── INPUT FOR THIS TASK ──

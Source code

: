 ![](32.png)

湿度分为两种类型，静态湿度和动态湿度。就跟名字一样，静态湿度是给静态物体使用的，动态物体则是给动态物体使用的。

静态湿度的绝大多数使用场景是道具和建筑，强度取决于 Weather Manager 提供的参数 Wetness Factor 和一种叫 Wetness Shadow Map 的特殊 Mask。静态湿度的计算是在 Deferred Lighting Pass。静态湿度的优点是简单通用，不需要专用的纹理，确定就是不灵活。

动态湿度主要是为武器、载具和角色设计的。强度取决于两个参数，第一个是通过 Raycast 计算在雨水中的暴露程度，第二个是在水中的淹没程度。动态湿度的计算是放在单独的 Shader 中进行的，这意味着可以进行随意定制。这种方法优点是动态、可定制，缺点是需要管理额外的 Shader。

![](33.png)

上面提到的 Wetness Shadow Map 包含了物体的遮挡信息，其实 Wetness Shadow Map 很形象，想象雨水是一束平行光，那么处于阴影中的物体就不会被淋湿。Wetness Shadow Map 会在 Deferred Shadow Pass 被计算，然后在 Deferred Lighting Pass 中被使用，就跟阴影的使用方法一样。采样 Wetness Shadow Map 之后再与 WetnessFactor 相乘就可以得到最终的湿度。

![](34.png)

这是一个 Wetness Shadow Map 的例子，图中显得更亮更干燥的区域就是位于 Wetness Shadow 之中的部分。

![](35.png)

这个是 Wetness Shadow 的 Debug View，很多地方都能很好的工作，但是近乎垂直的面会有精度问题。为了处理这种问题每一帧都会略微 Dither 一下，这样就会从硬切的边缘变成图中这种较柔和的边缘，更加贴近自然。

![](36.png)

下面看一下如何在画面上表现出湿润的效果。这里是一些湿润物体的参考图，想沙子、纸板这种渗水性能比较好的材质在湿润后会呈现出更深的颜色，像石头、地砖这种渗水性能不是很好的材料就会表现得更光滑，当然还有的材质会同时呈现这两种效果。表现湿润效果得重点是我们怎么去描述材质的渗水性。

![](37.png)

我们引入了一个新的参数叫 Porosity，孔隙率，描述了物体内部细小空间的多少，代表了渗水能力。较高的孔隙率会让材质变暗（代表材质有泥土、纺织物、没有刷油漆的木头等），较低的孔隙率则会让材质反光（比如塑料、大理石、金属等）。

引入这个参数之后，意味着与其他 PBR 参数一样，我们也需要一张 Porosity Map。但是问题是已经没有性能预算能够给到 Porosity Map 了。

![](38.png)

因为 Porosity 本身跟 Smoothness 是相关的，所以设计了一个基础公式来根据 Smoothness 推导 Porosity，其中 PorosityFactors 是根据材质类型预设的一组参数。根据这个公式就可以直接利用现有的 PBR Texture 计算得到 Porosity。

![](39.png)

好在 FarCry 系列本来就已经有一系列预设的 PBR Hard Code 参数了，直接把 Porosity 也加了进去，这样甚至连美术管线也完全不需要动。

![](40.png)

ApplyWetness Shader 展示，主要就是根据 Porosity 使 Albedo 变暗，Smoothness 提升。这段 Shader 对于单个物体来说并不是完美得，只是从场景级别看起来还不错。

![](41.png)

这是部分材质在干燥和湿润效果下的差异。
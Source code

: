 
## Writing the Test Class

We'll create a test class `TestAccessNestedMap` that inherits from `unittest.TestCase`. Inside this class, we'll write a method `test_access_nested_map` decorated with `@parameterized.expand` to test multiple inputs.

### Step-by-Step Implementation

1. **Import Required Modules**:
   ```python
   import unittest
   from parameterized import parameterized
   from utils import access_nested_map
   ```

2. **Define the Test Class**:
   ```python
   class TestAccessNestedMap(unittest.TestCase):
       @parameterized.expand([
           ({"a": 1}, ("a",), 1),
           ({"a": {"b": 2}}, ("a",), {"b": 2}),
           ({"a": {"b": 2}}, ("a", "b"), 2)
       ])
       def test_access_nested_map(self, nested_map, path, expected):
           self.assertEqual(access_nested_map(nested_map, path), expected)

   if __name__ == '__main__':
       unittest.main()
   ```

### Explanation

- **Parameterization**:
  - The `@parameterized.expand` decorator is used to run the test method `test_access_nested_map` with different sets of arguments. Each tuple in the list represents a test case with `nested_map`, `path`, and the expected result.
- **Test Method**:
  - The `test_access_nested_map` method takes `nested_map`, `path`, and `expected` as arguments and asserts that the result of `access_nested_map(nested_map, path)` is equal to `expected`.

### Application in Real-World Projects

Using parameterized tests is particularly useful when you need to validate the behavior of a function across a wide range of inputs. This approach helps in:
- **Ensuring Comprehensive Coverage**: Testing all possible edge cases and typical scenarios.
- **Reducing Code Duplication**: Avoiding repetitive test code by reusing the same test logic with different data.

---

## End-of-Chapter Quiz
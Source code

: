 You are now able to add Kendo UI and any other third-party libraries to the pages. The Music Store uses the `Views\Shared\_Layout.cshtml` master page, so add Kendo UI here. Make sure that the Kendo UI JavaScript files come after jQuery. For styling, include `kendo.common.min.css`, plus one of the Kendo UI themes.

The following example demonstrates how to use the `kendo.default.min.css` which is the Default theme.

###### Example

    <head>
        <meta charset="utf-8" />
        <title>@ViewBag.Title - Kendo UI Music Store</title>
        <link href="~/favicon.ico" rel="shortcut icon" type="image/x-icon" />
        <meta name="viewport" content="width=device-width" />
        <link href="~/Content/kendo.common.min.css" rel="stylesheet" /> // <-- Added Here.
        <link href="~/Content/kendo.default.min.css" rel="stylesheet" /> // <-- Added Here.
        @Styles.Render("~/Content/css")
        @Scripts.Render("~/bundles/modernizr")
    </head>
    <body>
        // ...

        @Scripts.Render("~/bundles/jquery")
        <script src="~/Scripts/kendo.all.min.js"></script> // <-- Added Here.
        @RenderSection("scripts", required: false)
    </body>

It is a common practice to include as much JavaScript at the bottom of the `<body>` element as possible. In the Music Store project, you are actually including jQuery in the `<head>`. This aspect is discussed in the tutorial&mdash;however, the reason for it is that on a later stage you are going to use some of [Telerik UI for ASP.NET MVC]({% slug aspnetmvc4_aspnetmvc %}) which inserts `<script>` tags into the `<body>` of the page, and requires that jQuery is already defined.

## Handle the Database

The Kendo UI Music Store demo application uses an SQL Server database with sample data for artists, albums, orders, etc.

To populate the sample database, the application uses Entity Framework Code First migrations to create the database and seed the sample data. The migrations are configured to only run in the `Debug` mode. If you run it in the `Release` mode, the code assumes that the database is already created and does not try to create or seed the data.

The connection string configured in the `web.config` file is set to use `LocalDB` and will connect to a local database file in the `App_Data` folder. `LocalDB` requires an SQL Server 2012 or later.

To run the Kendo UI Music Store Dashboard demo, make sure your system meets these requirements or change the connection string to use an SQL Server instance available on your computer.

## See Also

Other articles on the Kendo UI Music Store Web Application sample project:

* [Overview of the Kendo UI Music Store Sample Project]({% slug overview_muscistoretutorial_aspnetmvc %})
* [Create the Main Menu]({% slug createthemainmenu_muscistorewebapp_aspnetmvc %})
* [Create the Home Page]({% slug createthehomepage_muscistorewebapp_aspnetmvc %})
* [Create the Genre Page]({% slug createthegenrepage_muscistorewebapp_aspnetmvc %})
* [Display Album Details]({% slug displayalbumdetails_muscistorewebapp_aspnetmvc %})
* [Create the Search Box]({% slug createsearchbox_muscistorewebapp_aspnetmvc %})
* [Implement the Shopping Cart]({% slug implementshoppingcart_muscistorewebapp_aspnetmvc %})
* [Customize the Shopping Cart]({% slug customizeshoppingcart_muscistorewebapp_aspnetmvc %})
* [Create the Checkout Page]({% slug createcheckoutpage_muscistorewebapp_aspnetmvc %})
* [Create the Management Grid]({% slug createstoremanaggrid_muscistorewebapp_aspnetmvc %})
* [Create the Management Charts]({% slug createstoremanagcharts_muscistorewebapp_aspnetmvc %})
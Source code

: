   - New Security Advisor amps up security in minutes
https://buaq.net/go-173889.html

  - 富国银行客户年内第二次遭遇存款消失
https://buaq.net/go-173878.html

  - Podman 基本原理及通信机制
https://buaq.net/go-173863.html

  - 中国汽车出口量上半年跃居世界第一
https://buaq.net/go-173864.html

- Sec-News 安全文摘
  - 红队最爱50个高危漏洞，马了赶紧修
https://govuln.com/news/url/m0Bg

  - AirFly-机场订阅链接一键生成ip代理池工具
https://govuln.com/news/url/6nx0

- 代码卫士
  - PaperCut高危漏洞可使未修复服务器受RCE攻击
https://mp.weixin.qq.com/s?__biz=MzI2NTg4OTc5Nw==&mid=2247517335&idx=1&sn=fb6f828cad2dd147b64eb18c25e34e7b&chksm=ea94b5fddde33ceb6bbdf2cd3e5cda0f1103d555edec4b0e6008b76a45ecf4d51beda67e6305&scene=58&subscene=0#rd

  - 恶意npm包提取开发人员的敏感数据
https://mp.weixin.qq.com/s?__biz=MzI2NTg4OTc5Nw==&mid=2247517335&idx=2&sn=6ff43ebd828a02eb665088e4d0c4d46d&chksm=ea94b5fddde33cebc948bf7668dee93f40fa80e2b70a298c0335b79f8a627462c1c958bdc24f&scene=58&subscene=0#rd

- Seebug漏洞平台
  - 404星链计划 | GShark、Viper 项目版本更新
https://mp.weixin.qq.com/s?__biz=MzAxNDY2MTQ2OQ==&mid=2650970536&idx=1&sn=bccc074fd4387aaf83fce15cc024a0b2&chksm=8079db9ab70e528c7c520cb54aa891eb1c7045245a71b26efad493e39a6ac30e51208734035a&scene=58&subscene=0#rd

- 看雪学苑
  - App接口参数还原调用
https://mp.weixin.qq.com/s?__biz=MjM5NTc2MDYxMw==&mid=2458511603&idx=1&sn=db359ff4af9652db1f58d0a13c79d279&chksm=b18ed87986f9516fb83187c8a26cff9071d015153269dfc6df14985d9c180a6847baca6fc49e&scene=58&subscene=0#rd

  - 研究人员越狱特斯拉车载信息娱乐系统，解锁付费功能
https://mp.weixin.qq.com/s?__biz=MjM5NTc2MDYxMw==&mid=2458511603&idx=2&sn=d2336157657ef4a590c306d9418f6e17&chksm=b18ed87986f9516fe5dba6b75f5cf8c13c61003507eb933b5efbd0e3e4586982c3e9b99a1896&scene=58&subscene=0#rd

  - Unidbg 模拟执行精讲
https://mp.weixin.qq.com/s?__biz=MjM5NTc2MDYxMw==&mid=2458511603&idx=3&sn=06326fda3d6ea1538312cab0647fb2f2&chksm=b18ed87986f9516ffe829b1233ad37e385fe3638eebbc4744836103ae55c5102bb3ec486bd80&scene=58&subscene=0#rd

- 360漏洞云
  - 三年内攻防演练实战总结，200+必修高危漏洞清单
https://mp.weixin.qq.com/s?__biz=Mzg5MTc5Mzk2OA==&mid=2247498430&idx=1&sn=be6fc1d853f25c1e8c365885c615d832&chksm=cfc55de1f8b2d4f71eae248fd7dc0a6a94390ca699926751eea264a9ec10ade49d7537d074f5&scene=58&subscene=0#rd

───

THE TASK.
From the data above, output exactly the lines between the one containing "[Customize the Shopping" and the one containing "- PaperCut高危漏洞可使未修复服务器受RCE攻击", counting both of them.

ANSWER SPACE.
* [Customize the Shopping Cart]({% slug customizeshoppingcart_muscistorewebapp_aspnetmvc %})
* [Create the Checkout Page]({% slug createcheckoutpage_muscistorewebapp_aspnetmvc %})
* [Create the Management Grid]({% slug createstoremanaggrid_muscistorewebapp_aspnetmvc %})
* [Create the Management Charts]({% slug createstoremanagcharts_muscistorewebapp_aspnetmvc %})
Source code

:   - New Security Advisor amps up security in minutes
https://buaq.net/go-173889.html

  - 富国银行客户年内第二次遭遇存款消失
https://buaq.net/go-173878.html

  - Podman 基本原理及通信机制
https://buaq.net/go-173863.html

  - 中国汽车出口量上半年跃居世界第一
https://buaq.net/go-173864.html

- Sec-News 安全文摘
  - 红队最爱50个高危漏洞，马了赶紧修
https://govuln.com/news/url/m0Bg

  - AirFly-机场订阅链接一键生成ip代理池工具
https://govuln.com/news/url/6nx0

- 代码卫士
  - PaperCut高危漏洞可使未修复服务器受RCE攻击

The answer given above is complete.